Leaving out all pictures, transcribe the lines below exactly, from the first through the line containing "Opaci zakonni, naśladowcy".

Provided material →
════════
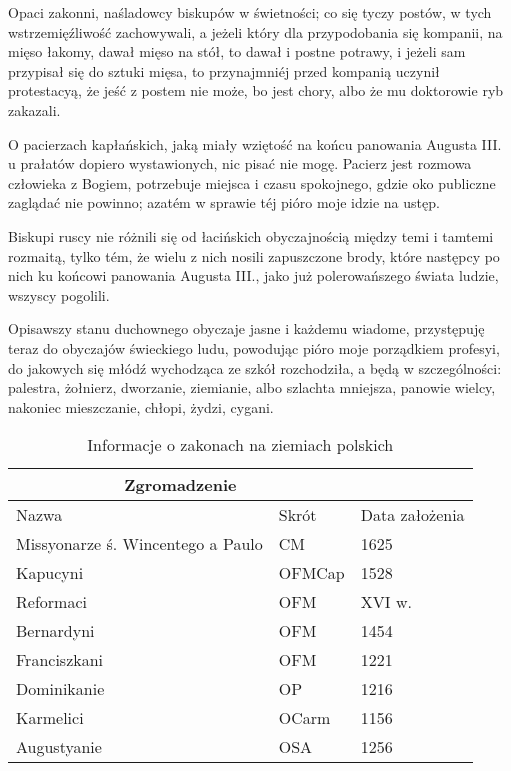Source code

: \documentclass{book}
\begin{document}
Opaci zakonni, naśladowcy biskupów w świetności; co się tyczy postów, w tych wstrzemięźliwość zachowywali, a jeżeli który dla przypodobania się kompanii, na mięso łakomy, dawał mięso na stół, to dawał i postne potrawy, i jeżeli sam przypisał się do sztuki mięsa, to przynajmniéj przed kompanią uczynił protestacyą, że jeść z postem nie może, bo jest chory, albo że mu doktorowie ryb zakazali.

O pacierzach kapłańskich, jaką miały wziętość na końcu panowania Augusta III. u prałatów dopiero wystawionych, nic pisać nie mogę. Pacierz jest rozmowa człowieka z Bogiem, potrzebuje miejsca i czasu spokojnego, gdzie oko publiczne zaglądać nie powinno; azatém w sprawie téj pióro moje idzie na ustęp.

Biskupi ruscy nie różnili się od łacińskich obyczajnością między temi i tamtemi rozmaitą, tylko tém, że wielu z nich nosili zapuszczone brody, które następcy po nich ku końcowi panowania Augusta III., jako już polerowańszego świata ludzie, wszyscy pogolili.

Opisawszy stanu duchownego obyczaje jasne i każdemu wiadome, przystępuję teraz do obyczajów świeckiego ludu, powodując pióro moje porządkiem profesyi, do jakowych się młódź wychodząca ze szkół rozchodziła, a będą w szczególności: palestra, żołnierz, dworzanie, ziemianie, albo szlachta mniejsza, panowie wielcy, nakoniec mieszczanie, chłopi, żydzi, cygani.

\begin{table}[t]
    \caption[Zgromadzenia]{
        \label{tab.stolice}    
        Informacje o zakonach na ziemiach polskich
    }
    \centering
    \begin{tabular}{||l|l|l||}
        \hline\hline
        \multicolumn{2}{||c|}{Zgromadzenie} & \\ \hline
        Nazwa & Skrót & Data założenia  \\ \hline
        Missyonarze ś. Wincentego a Paulo & CM & 1625 \\
        Kapucyni & OFMCap & 1528 \\
        Reformaci & OFM & XVI w. \\
        Bernardyni & OFM & 1454 \\
        Franciszkani & OFM & 1221 \\
        Dominikanie & OP & 1216 \\
        Karmelici & OCarm & 1156 \\
        Augustyanie & OSA & 1256 \\
        \hline\hline
    \end{tabular}
\end{table}
\end{document}
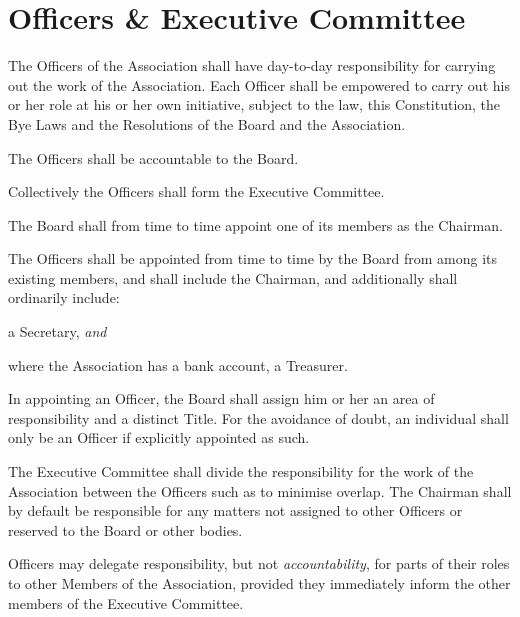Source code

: \documentclass[12pt]{article}
\newcommand{\EC}[0]{Board}
\newcommand{\Exec}[0]{\EC{} }
\newcommand{\avoiddoubt}[0]{For the avoidance of doubt}
\newcommand{\ITand}[0]{\textit{and}}
\begin{document}
\section{Officers \& Executive Committee}
  \begin{constenum}
    \item The Officers of the Association shall have day-to-day
      responsibility for carrying out the work of the Association.
      Each Officer shall be empowered to carry out his or her role at
      his or her own initiative, subject to the law, this
      Constitution, the Bye Laws and the Resolutions of the \Exec and
      the Association.

    \item The Officers shall be accountable to the \EC{}.

    \item Collectively the Officers shall form the Executive Committee.

    \item The \Exec shall from time to time appoint one of its members
      as the Chairman.

    \item The Officers shall be appointed from time to time by
      the \Exec from among its existing members, and shall include
      the Chairman, and additionally shall ordinarily include:
      \begin{constenum}
      \item a Secretary, \ITand
      \item where the Association has a bank account, a Treasurer.
      \end{constenum}

    \item In appointing an Officer, the \Exec shall assign him or her
      an area of responsibility and a distinct Title.
      \avoiddoubt, an individual shall only be an Officer if explicitly
      appointed as such.

    \item The Executive Committee shall divide the responsibility for
      the work of the Association between the Officers such as to
      minimise overlap. The Chairman shall by default be responsible for any
      matters not assigned to other Officers or reserved to the \Exec or
      other bodies.

    \item Officers may delegate responsibility, but not
      \textit{accountability}, for parts of their roles to other
      Members of the Association, provided they immediately inform the
      other members of the Executive Committee.


\end{constenum}
\end{document}
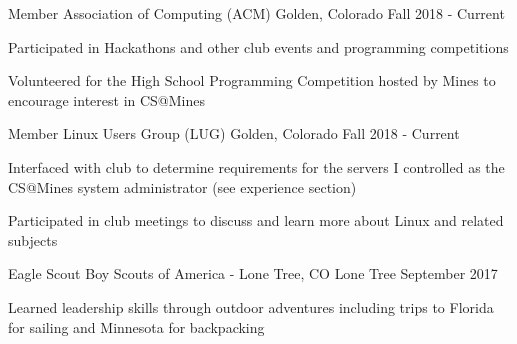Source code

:\begin{cventries}
    \ifcv

    \cventry
    {Member}
    {Association of Computing (ACM)}
    {Golden, Colorado}
    {Fall 2018 - Current}
    {
      \begin{cvitems}
        \item Participated in Hackathons and other club events and programming competitions
        \item Volunteered for the High School Programming Competition hosted by Mines to encourage interest in CS@Mines
      \end{cvitems}
    }
    {}

    \cventry
    {Member}
    {Linux Users Group (LUG)}
    {Golden, Colorado}
    {Fall 2018 - Current}
    {
      \begin{cvitems}
        \item Interfaced with club to determine requirements for the servers I controlled as the CS@Mines system administrator (see experience section)
        \item {Participated in club meetings to discuss and learn more about Linux and related subjects}
      \end{cvitems}
    }
    {}

    \cventry
    {Eagle Scout} %
    {Boy Scouts of America - Lone Tree, CO} %
    {Lone Tree} %
    {September 2017} %
    {
      \begin{cvitems} %
        \item {Learned leadership skills through outdoor adventures
            including trips to Florida for sailing and Minnesota for
            backpacking}
      \end{cvitems}
    }
    {}
    \fi

\end{cventries}
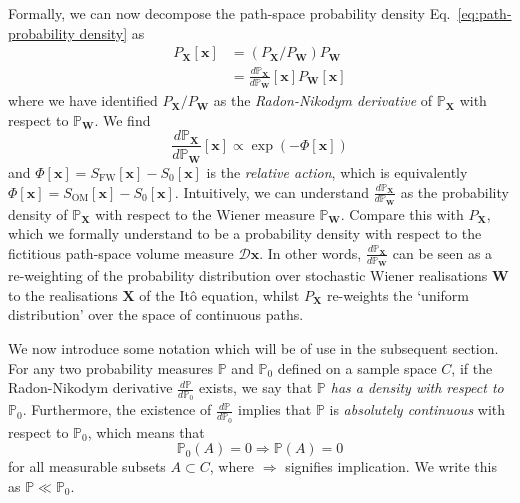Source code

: Formally, we can now decompose the path-space probability density Eq.~\ref{eq:path-probability density} as
\begin{equation}
\begin{aligned}
P_\mathbf{X}[\mathbf{x}] & = (P_\mathbf{X} / P_\mathbf{W}) P_\mathbf{W}   \\
 & = \frac{d \mathbb{P}_\mathbf{X}}{d \mathbb{P}_\mathbf{W}}[\mathbf{x}] P_\mathbf{W}[\mathbf{x}]
\end{aligned}
\end{equation}
where we have identified $P_\mathbf{X} / P_\mathbf{W}$ as the \textit{Radon-Nikodym derivative} of $\mathbb{P}_\mathbf{X}$ with respect to $\mathbb{P}_\mathbf{W}$. We find
\begin{equation} \label{eq:radon-nikodym derivative of Px}
\frac{d \mathbb{P}_\mathbf{X}}{d \mathbb{P}_\mathbf{W}}[\mathbf{x}] \propto \exp ( -\Phi[\mathbf{x}] )
\end{equation}
and $\Phi[\mathbf{x}] = S_\text{FW}[\mathbf{x}] - S_0[\mathbf{x}]$ is the \textit{relative action}, which is equivalently $\Phi[\mathbf{x}] = S_\text{OM}[\mathbf{x}] - S_0[\mathbf{x}]$. Intuitively, we can understand $\frac{d \mathbb{P}_\mathbf{X}}{d \mathbb{P}_\mathbf{W}}$ as the probability density of $\mathbb{P}_\mathbf{X}$ with respect to the Wiener measure $\mathbb{P}_\mathbf{W}$. Compare this with $P_\mathbf{X}$, which we formally understand to be a probability density with respect to the fictitious path-space volume measure $\mathcal{D} \mathbf{x}$. In other words, $\frac{d \mathbb{P}_\mathbf{X}}{d \mathbb{P}_\mathbf{W}}$ can be seen as a re-weighting of the probability distribution over stochastic Wiener realisations $\mathbf{W}$ to the realisations $\mathbf{X}$ of the It\^{o} equation, whilst $P_\mathbf{X}$ re-weights the `uniform distribution' over the space of continuous paths.

We now introduce some notation which will be of use in the subsequent section. For any two probability measures $\mathbb{P}$ and $\mathbb{P}_0$ defined on a sample space $C$, if the Radon-Nikodym derivative $\frac{d \mathbb{P}}{d \mathbb{P}_0}$ exists, we say that \textit{$\mathbb{P}$ has a density with respect to $\mathbb{P}_0$}. Furthermore, the existence of $\frac{d \mathbb{P}}{d \mathbb{P}_0}$ implies that $\mathbb{P}$ is \textit{absolutely continuous} with respect to $\mathbb{P}_0$, which means that
\begin{equation} \label{eq:absolute continuity}
	\mathbb{P}_0(A) = 0 \Rightarrow \mathbb{P}(A) = 0
\end{equation}
for all measurable subsets $A \subset C$, where $\Rightarrow$ signifies implication. We write this as $\mathbb{P} \ll \mathbb{P}_0$.

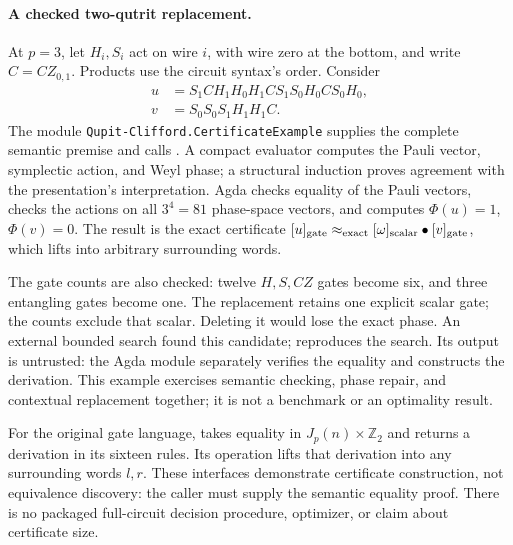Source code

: \paragraph{A checked two-qutrit replacement.}\label{sec:client-example}
At $p=3$, let $H_i,S_i$ act on wire $i$, with wire zero at the bottom,
and write $C=CZ_{0,1}$. Products use the circuit syntax's order. Consider
\[
\begin{aligned}
u &= S_1 C H_1 H_0 H_1 C S_1 S_0 H_0 C S_0 H_0,\\
v &= S_0 S_0 S_1 H_1 H_1 C.
\end{aligned}
\]
The module \texttt{Qupit-Clifford.CertificateExample} supplies the
complete semantic premise and calls . A compact evaluator
computes the Pauli vector, symplectic action, and Weyl phase; a structural
induction proves agreement with the presentation's interpretation.
Agda checks equality of the Pauli vectors, checks the actions on all
$3^4=81$ phase-space vectors, and computes
$\Phi(u)=1$, $\Phi(v)=0$. The result is the exact certificate
$[u]_{\rm gate}\approx_{\rm exact}
[\omega]_{\rm scalar}\bullet[v]_{\rm gate}$,
which  lifts into arbitrary surrounding words.

The gate counts are also checked: twelve $H,S,CZ$ gates become six,
and three entangling gates become one. The replacement retains one
explicit scalar gate; the counts exclude that scalar. Deleting it
would lose the exact phase. An external bounded search found this
candidate;  reproduces the
search. Its output is untrusted: the Agda module separately verifies
the equality and constructs the derivation. This example exercises
semantic checking, phase repair, and contextual replacement together;
it is not a benchmark or an optimality result.

For the original gate language,  takes
equality in $J_p(n)\times\mathbb Z_2$ and returns a derivation in its
sixteen rules. Its  operation lifts that derivation into
any surrounding words $l,r$. These interfaces demonstrate certificate
construction, not equivalence discovery: the caller must supply the
semantic equality proof. There is no packaged full-circuit decision
procedure, optimizer, or claim about certificate size.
════════
Task response →
Source code

: \documentclass{book}
\begin{document}
Opaci zakonni, naśladowcy biskupów w świetności; co się tyczy postów, w tych wstrzemięźliwość zachowywali, a jeżeli który dla przypodobania się kompanii, na mięso łakomy, dawał mięso na stół, to dawał i postne potrawy, i jeżeli sam przypisał się do sztuki mięsa, to przynajmniéj przed kompanią uczynił protestacyą, że jeść z postem nie może, bo jest chory, albo że mu doktorowie ryb zakazali.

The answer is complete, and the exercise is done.